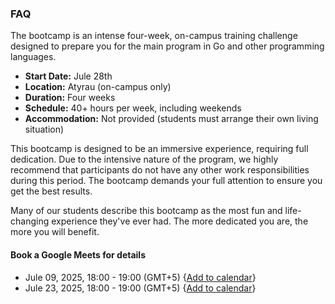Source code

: ### FAQ

The bootcamp is an intense four-week, on-campus training challenge designed to prepare you for the main program in Go and other programming languages.

- **Start Date:** Jule 28th
- **Location:** Atyrau (on-campus only)
- **Duration:** Four weeks
- **Schedule:** 40+ hours per week, including weekends
- **Accommodation:** Not provided (students must arrange their own living situation)

This bootcamp is designed to be an immersive experience, requiring full dedication. Due to the intensive nature of the program, we highly recommend that participants do not have any other work responsibilities during this period. The bootcamp demands your full attention to ensure you get the best results.

Many of our students describe this bootcamp as the most fun and life-changing experience they've ever had. The more dedicated you are, the more you will benefit.

#### Book a Google Meets for details

- Jule 09, 2025, 18:00 - 19:00 (GMT+5) {[Add to calendar](https://meet.google.com/hpn-fhdb-mhx)}
- Jule 23, 2025, 18:00 - 19:00 (GMT+5) {[Add to calendar](https://meet.google.com/hpn-fhdb-mhx)}

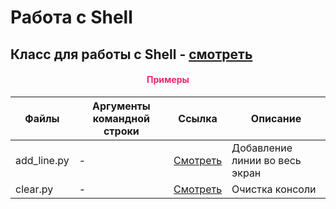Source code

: # Работа с Shell

## Класс для работы с Shell - [смотреть](https://github.com/DmitryRyumin/dl_libs/blob/master/shell/shell_.py)

<h4 align="center"><span style="color:#EC256F;">Примеры</span></h4>

| Файлы | Аргументы командной строки | Ссылка | Описание|
| ------- | -------------------------- | ------ | ------- |
| add_line.py | - | [Смотреть](https://github.com/DmitryRyumin/dl_libs/blob/master/shell/samples/add_line.py) | Добавление линии во весь экран |
| clear.py | - | [Смотреть](https://github.com/DmitryRyumin/dl_libs/blob/master/shell/samples/clear.py) | Очистка консоли |
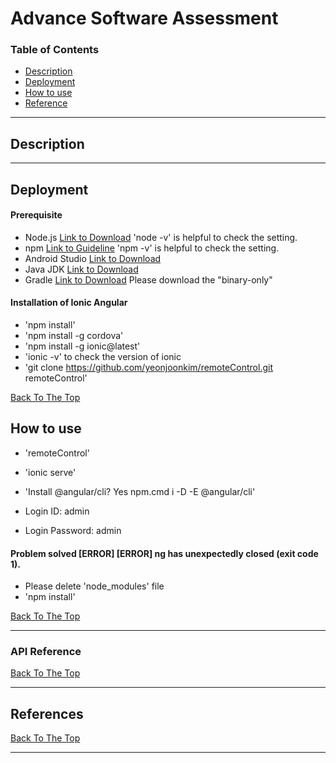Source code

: # Advance Software Assessment

### Table of Contents
- [Description](#description)
- [Deployment](#deployment)
- [How to use](#howtouse)
- [Reference](#reference)


---

## Description

---

## Deployment

#### Prerequisite
- Node.js [Link to Download](https://nodejs.org/en/download/) 'node -v' is helpful to check the setting.
- npm [Link to Guideline](https://docs.npmjs.com/cli/v6/commands/npm-install) 'npm -v' is helpful to check the setting.
- Android Studio [Link to Download](https://developer.android.com/studio)
- Java JDK [Link to Download](https://www.oracle.com/au/java/technologies/javase-downloads.html)
- Gradle [Link to Download](https://gradle.org/releases/) Please download the "binary-only"


#### Installation of Ionic Angular

- 'npm install'
- 'npm install -g cordova'
- 'npm install -g ionic@latest'
- 'ionic -v' to check the version of ionic
- 'git clone https://github.com/yeonjoonkim/remoteControl.git remoteControl'


[Back To The Top](#advance-software-assessment)


## How to use
- 'remoteControl'
- 'ionic serve'
- 'Install @angular/cli? Yes 
npm.cmd i -D -E @angular/cli' 


- Login ID: admin
- Login Password: admin

#### Problem solved [ERROR] [ERROR] ng has unexpectedly closed (exit code 1).
- Please delete 'node_modules' file
- 'npm install'


[Back To The Top](#advance-software-assessment)


---


### API Reference


[Back To The Top](#advance-software-assessment)


---


## References


[Back To The Top](#advance-software-assessment)


---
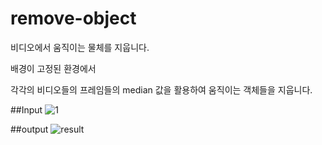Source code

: # remove-object

비디오에서 움직이는 물체를 지웁니다.

배경이 고정된 환경에서 

각각의 비디오들의 프레임들의 median 값을 활용하여 움직이는 객체들을 지웁니다.

##Input
![1](https://user-images.githubusercontent.com/17982163/115119253-64f2ef80-9fe2-11eb-9b47-7effc8db9d9b.gif)

##output
![result](https://user-images.githubusercontent.com/17982163/115119320-b1d6c600-9fe2-11eb-845f-9567714a9262.png)


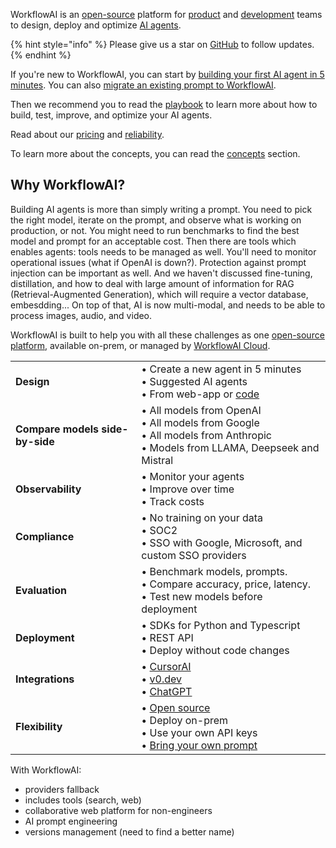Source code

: WorkflowAI is an [open-source](https://github.com/workflowai/workflowai) platform for [product](getting-started/for-product-managers.md) and [development](getting-started/for-developers.md) teams to design, deploy and optimize [AI agents](/docs/playbook/what-is-an-ai-agent.md).

{% hint style="info" %}
Please give us a star on [GitHub](https://github.com/workflowai/workflowai) to follow updates.
{% endhint %}

If you're new to WorkflowAI, you can start by [building your first AI agent in 5 minutes](getting-started/first-agent.md). You can also [migrate an existing prompt to WorkflowAI](getting-started/migrate.md).

Then we recommend you to read the [playbook](playbook/introduction.md) to learn more about how to build, test, improve, and optimize your AI agents.

Read about our [pricing](cloud/pricing.md) and [reliability](cloud/reliability.md).

To learn more about the concepts, you can read the [concepts](concepts/ai-agents.md) section.

## Why WorkflowAI?
Building AI agents is more than simply writing a prompt. You need to pick the right model, iterate on the prompt, and observe what is working on production, or not. You might need to run benchmarks to find the best model and prompt for an acceptable cost. Then there are tools which enables agents: tools needs to be managed as well. You'll need to monitor operational issues (what if OpenAI is down?). Protection against prompt injection can be important as well. And we haven't discussed fine-tuning, distillation, and how to deal with large amount of information for RAG (Retrieval-Augmented Generation), which will require a vector database, embesdding... On top of that, AI is now multi-modal, and needs to be able to process images, audio, and video.

WorkflowAI is built to help you with all these challenges as one [open-source platform](https://github.com/workflowai/workflowai), available on-prem, or managed by [WorkflowAI Cloud](cloud/introduction.md).

|  |  |
|---------|----------|
| **Design** | • Create a new agent in 5 minutes<br>• Suggested AI agents<br>• From web-app or [code](/docs/integrations/cursor.md) |
| **Compare models side-by-side** | • All models from OpenAI<br>• All models from Google<br>• All models from Anthropic<br>• Models from LLAMA, Deepseek and Mistral |
| **Observability** | • Monitor your agents<br>• Improve over time<br>• Track costs |
| **Compliance** | • No training on your data<br>• SOC2<br>• SSO with Google, Microsoft, and custom SSO providers |
| **Evaluation** | • Benchmark models, prompts.<br>• Compare accuracy, price, latency.<br>• Test new models before deployment |
| **Deployment** | • SDKs for Python and Typescript<br>• REST API<br>• Deploy without code changes |
| **Integrations** | • [CursorAI](integrations/cursor.md)<br>• [v0.dev](integrations/v0.dev.md)<br>• [ChatGPT](integrations/chatgpt.md) |
| **Flexibility** | • [Open source](https://github.com/workflowai/workflowai)<br>• Deploy on-prem<br>• Use your own API keys<br>• [Bring your own prompt](/docs/advanced/prompt.md) |

With WorkflowAI:
- providers fallback
- includes tools (search, web)
- collaborative web platform for non-engineers
- AI prompt engineering
- versions management (need to find a better name)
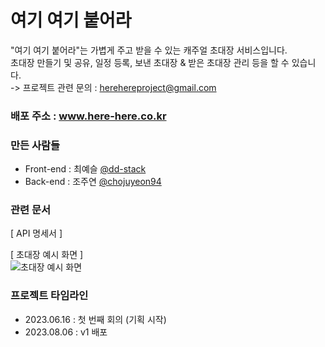 # 여기 여기 붙어라

"여기 여기 붙어라"는 가볍게 주고 받을 수 있는 캐주얼 초대장 서비스입니다.<br>
초대장 만들기 및 공유, 일정 등록, 보낸 초대장 & 받은 초대장 관리 등을 할 수 있습니다.<br>
-> 프로젝트 관련 문의 : herehereproject@gmail.com

### 배포 주소 : www.here-here.co.kr

### 만든 사람들

- Front-end : 최예슬 [@dd-stack](https://github.com/dd-stack)
- Back-end : 조주연 [@chojuyeon94](https://github.com/chojuyeon94)

### 관련 문서

[ API 명세서 ]

[ 초대장 예시 화면 ] <br>
![초대장 예시 화면](https://github.com/dd-stack/here-here/assets/117844745/5c26f2a5-37e4-42fe-8365-a56444d6674c)


### 프로젝트 타임라인

- 2023.06.16 : 첫 번째 회의 (기획 시작)
- 2023.08.06 : v1 배포
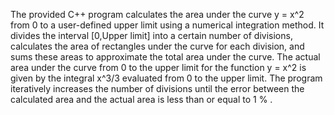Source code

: The provided C++ program calculates the area under the curve y = x^2 from 0 to a user-defined upper limit using a numerical integration method. 
It divides the interval [0,Upper limit] into a certain number of divisions, calculates the area of rectangles under the curve for each division, and sums these areas to approximate the total area under the curve.
The actual area under the curve from 0 to the upper limit for the function y = x^2  is given by the integral x^3/3 evaluated from 0 to the upper limit.
The program iteratively increases the number of divisions until the error between the calculated area and the actual area is less than or equal to 1 % .

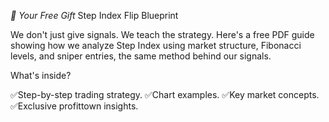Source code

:*🎁 Your Free Gift*
Step Index Flip Blueprint

We don\'t just give signals\. We teach the strategy\. Here\'s a free PDF guide showing how we analyze Step Index using market structure\, Fibonacci levels\, and sniper entries\, the same method behind our signals\.

What\'s inside?

✅Step\-by\-step trading strategy\.
✅Chart examples\.
✅Key market concepts\.
✅Exclusive profittown insights\.
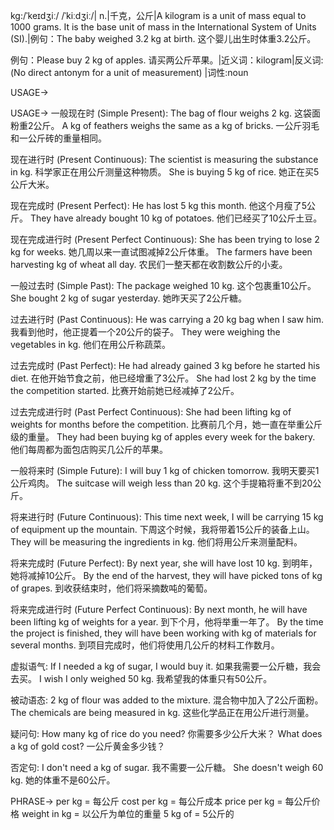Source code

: kg:/ˈkeɪdʒiː/ /ˈkiːdʒiː/| n.|千克，公斤|A kilogram is a unit of mass equal to 1000 grams.  It is the base unit of mass in the International System of Units (SI).|例句：The baby weighed 3.2 kg at birth.  这个婴儿出生时体重3.2公斤。

例句：Please buy 2 kg of apples. 请买两公斤苹果。|近义词：kilogram|反义词: (No direct antonym for a unit of measurement) |词性:noun


USAGE->

USAGE->
一般现在时 (Simple Present):
The bag of flour weighs 2 kg.  这袋面粉重2公斤。
A kg of feathers weighs the same as a kg of bricks. 一公斤羽毛和一公斤砖的重量相同。

现在进行时 (Present Continuous):
The scientist is measuring the substance in kg.  科学家正在用公斤测量这种物质。
She is buying 5 kg of rice. 她正在买5公斤大米。

现在完成时 (Present Perfect):
He has lost 5 kg this month. 他这个月瘦了5公斤。
They have already bought 10 kg of potatoes. 他们已经买了10公斤土豆。

现在完成进行时 (Present Perfect Continuous):
She has been trying to lose 2 kg for weeks. 她几周以来一直试图减掉2公斤体重。
The farmers have been harvesting kg of wheat all day. 农民们一整天都在收割数公斤的小麦。


一般过去时 (Simple Past):
The package weighed 10 kg.  这个包裹重10公斤。
She bought 2 kg of sugar yesterday. 她昨天买了2公斤糖。

过去进行时 (Past Continuous):
He was carrying a 20 kg bag when I saw him. 我看到他时，他正提着一个20公斤的袋子。
They were weighing the vegetables in kg. 他们在用公斤称蔬菜。

过去完成时 (Past Perfect):
He had already gained 3 kg before he started his diet. 在他开始节食之前，他已经增重了3公斤。
She had lost 2 kg by the time the competition started. 比赛开始前她已经减掉了2公斤。


过去完成进行时 (Past Perfect Continuous):
She had been lifting kg of weights for months before the competition.  比赛前几个月，她一直在举重公斤级的重量。
They had been buying kg of apples every week for the bakery. 他们每周都为面包店购买几公斤的苹果。


一般将来时 (Simple Future):
I will buy 1 kg of chicken tomorrow. 我明天要买1公斤鸡肉。
The suitcase will weigh less than 20 kg.  这个手提箱将重不到20公斤。


将来进行时 (Future Continuous):
This time next week, I will be carrying 15 kg of equipment up the mountain. 下周这个时候，我将带着15公斤的装备上山。
They will be measuring the ingredients in kg. 他们将用公斤来测量配料。

将来完成时 (Future Perfect):
By next year, she will have lost 10 kg. 到明年，她将减掉10公斤。
By the end of the harvest, they will have picked tons of kg of grapes. 到收获结束时，他们将采摘数吨的葡萄。


将来完成进行时 (Future Perfect Continuous):
By next month, he will have been lifting kg of weights for a year. 到下个月，他将举重一年了。
By the time the project is finished, they will have been working with kg of materials for several months. 到项目完成时，他们将使用几公斤的材料工作数月。



虚拟语气:
If I needed a kg of sugar, I would buy it. 如果我需要一公斤糖，我会去买。
I wish I only weighed 50 kg. 我希望我的体重只有50公斤。


被动语态:
2 kg of flour was added to the mixture.  混合物中加入了2公斤面粉。
The chemicals are being measured in kg. 这些化学品正在用公斤进行测量。

疑问句:
How many kg of rice do you need? 你需要多少公斤大米？
What does a kg of gold cost? 一公斤黄金多少钱？

否定句:
I don't need a kg of sugar. 我不需要一公斤糖。
She doesn't weigh 60 kg. 她的体重不是60公斤。


PHRASE->
per kg = 每公斤
cost per kg = 每公斤成本
price per kg = 每公斤价格
weight in kg = 以公斤为单位的重量
5 kg of = 5公斤的


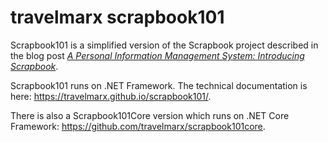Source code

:# travelmarx scrapbook101

Scrapbook101 is a simplified version of the Scrapbook project described in the blog post *[A Personal Information Management System: Introducing Scrapbook](http://blog.travelmarx.com/2017/12/a-personal-information-management-system-introducing-scrapbook.html)*. 

Scrapbook101 runs on .NET Framework. The technical documentation is here: https://travelmarx.github.io/scrapbook101/.

There is also a Scrapbook101Core version which runs on .NET Core Framework:  https://github.com/travelmarx/scrapbook101core.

* _Try it_: How many lines in the entries above hold the word "other"? Reply with the number by itself.

* _Response to this task_: 2